The alter table actually works fine but it raises an exception as you see below:
CREATE TABLE my_test(id String) STORED AS ORC;
ALTER TABLE my_test CONCATENATE;
Loading data to table default.my_test Table default.my_test stats: [numFiles=0, totalSize=0] FAILED: Hive Internal Error: java.lang.IllegalArgumentException(No enum constant org.apache.hadoop.hive.ql.plan.HiveOperation.ALTER_TABLE_MERGE) java.lang.IllegalArgumentException: No enum constant org.apache.hadoop.hive.ql.plan.HiveOperation.ALTER_TABLE_MERGE at java.lang.Enum.valueOf(Enum.java:238) at org.apache.hadoop.hive.ql.plan.HiveOperation.valueOf(HiveOperation.java:23) at org.apache.atlas.hive.hook.HiveHook.run(HiveHook.java:151) at org.apache.hadoop.hive.ql.Driver.execute(Driver.java:1522) at org.apache.hadoop.hive.ql.Driver.runInternal(Driver.java:1195) at org.apache.hadoop.hive.ql.Driver.run(Driver.java:1059) at org.apache.hadoop.hive.ql.Driver.run(Driver.java:1049) at org.apache.hadoop.hive.cli.CliDriver.processLocalCmd(CliDriver.java:213) at org.apache.hadoop.hive.cli.CliDriver.processCmd(CliDriver.java:165) at org.apache.hadoop.hive.cli.CliDriver.processLine(CliDriver.java:376) at org.apache.hadoop.hive.cli.CliDriver.executeDriver(CliDriver.java:736) at org.apache.hadoop.hive.cli.CliDriver.run(CliDriver.java:681) at org.apache.hadoop.hive.cli.CliDriver.main(CliDriver.java:621) at sun.reflect.NativeMethodAccessorImpl.invoke0(Native Method) at sun.reflect.NativeMethodAccessorImpl.invoke(NativeMethodAccessorImpl.java:62) at sun.reflect.DelegatingMethodAccessorImpl.invoke(DelegatingMethodAccessorImpl.java:43) at java.lang.reflect.Method.invoke(Method.java:497) at org.apache.hadoop.util.RunJar.run(RunJar.java:221) at org.apache.hadoop.util.RunJar.main(RunJar.java:136)
I also don't understand 2 things:
at org.apache.atlas.hive.hook.HiveHook.run(HiveHook.java:151)
Created 12-16-2015 11:12 AM
And you should be able to remove it in the hive.exec.pre/post/failure.hooks parameter in Ambari/Hive/Config/AdvancedConfig as a workaround if this is really resulting in the error. Perhaps a bug?
Created 12-15-2015 02:07 PM
Notifying @Alan Gates
Created 12-15-2015 02:41 PM
Regarding 1) If you have Atlas installed, it will hook into the post-execution procedure of Hive (hive.exec.post.hooks). This hook ensures that queries or changes are recorded in Atlas (=>Data Governance)
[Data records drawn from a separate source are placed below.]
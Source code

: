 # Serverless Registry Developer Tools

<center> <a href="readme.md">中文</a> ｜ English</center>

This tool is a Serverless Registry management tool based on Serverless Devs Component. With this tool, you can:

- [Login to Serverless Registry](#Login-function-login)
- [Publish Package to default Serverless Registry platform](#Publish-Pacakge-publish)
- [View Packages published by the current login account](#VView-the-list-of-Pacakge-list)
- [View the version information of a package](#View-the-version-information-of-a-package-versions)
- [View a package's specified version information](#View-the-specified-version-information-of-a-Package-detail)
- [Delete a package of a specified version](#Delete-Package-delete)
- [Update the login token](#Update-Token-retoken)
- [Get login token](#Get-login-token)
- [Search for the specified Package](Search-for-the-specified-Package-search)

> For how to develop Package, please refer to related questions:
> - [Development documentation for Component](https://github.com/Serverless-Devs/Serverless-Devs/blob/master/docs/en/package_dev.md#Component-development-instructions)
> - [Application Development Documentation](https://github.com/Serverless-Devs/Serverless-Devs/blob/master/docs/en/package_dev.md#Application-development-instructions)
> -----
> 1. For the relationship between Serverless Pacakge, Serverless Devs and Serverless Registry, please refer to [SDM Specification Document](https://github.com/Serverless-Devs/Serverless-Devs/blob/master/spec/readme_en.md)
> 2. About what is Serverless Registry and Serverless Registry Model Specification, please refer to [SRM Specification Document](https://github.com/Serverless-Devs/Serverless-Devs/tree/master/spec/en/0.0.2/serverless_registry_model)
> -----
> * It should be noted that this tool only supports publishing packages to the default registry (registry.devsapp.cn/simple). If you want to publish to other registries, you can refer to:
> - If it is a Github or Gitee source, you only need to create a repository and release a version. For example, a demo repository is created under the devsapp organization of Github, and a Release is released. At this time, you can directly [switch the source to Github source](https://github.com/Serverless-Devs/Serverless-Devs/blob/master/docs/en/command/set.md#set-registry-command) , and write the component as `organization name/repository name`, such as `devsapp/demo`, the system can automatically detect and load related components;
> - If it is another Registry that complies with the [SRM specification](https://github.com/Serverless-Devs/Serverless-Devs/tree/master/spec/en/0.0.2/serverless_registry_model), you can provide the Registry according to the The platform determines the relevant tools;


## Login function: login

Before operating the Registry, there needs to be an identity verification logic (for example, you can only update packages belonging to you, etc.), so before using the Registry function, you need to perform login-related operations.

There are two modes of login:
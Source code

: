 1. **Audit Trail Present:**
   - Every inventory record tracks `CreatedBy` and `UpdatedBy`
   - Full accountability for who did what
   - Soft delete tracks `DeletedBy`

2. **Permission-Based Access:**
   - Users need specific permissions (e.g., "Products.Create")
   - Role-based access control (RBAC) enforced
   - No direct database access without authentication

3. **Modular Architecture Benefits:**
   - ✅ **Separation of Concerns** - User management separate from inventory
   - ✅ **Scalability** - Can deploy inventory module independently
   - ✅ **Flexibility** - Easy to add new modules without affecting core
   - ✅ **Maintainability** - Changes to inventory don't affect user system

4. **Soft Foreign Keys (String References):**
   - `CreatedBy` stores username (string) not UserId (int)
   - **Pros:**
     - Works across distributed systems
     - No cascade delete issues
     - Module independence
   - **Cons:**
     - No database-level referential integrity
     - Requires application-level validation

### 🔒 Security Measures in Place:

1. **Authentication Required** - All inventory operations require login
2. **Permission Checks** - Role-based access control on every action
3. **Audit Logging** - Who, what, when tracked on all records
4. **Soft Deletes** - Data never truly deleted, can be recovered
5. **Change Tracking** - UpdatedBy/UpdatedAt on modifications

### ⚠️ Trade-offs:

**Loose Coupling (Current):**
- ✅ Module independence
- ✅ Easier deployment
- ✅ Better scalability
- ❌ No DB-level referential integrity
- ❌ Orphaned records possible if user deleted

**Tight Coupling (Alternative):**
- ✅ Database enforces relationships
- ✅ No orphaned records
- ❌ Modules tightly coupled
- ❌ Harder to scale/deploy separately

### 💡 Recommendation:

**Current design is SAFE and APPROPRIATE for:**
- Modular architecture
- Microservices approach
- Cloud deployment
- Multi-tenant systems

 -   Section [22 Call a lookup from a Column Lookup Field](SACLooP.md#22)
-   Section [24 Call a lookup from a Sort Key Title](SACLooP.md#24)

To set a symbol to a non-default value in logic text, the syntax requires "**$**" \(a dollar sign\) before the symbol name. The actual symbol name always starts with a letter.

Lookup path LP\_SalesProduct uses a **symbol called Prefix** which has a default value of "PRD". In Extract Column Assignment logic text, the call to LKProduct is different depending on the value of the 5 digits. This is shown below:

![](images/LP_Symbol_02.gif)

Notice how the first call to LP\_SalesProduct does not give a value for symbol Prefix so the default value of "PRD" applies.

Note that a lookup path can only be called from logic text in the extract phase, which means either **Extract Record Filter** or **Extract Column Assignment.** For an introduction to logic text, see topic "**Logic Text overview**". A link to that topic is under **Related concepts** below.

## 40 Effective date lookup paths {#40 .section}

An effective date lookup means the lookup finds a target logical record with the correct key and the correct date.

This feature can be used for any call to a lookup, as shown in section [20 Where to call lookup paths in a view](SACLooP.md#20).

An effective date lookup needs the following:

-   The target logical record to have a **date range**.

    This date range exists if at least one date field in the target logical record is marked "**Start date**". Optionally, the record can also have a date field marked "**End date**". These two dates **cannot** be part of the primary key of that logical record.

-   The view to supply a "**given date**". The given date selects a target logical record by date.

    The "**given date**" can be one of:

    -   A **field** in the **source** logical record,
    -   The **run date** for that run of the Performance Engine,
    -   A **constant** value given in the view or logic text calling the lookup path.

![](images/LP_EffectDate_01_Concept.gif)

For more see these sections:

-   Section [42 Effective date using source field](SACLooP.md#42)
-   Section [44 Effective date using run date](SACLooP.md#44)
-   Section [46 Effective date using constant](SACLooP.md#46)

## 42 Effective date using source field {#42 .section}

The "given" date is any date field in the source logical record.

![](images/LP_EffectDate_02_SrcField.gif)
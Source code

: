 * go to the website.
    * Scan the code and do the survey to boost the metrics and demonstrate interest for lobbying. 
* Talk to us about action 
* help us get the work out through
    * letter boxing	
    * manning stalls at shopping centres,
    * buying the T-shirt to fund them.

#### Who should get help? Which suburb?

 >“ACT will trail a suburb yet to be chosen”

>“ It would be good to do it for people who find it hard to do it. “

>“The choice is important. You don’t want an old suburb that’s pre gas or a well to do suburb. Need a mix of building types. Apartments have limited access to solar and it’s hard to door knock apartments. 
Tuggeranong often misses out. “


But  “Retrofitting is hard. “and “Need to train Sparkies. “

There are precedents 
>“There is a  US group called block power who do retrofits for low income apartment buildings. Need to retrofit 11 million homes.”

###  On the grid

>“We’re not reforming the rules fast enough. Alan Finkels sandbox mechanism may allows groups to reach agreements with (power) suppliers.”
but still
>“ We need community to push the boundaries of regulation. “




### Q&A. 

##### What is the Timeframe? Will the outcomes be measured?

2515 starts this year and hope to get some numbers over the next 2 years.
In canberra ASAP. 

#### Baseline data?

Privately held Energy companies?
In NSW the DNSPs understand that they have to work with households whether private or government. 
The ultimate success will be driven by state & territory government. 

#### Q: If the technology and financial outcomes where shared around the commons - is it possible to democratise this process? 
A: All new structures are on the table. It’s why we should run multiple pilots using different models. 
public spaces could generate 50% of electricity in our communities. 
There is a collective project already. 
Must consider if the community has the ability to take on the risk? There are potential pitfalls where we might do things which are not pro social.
Created 12-17-2015 07:19 AM
I had a quick check on Atlas HiveHook, shouldn't be a bug there because it simply gets the generated operation name string from hook context; hookContext.getOperationName()
Created 12-16-2015 11:12 AM
And you should be able to remove it in the hive.exec.pre/post/failure.hooks parameter in Ambari/Hive/Config/AdvancedConfig as a workaround if this is really resulting in the error. Perhaps a bug?
Created 01-20-2016 10:58 AM
I think this is a bug and the proposed workaround by @Benjamin Leonhardi is the only way to fix the issue so far!
For the record, as you see in the below hiveserver2.log the MR/Tez execution is completed and ATSHook is successfully finished. But post HiveHook caused the problem due to incompatible operation name!
The workaround solution is to remove "org.apache.atlas.hive.hook.HiveHook" from "hive.exec.post.hooks"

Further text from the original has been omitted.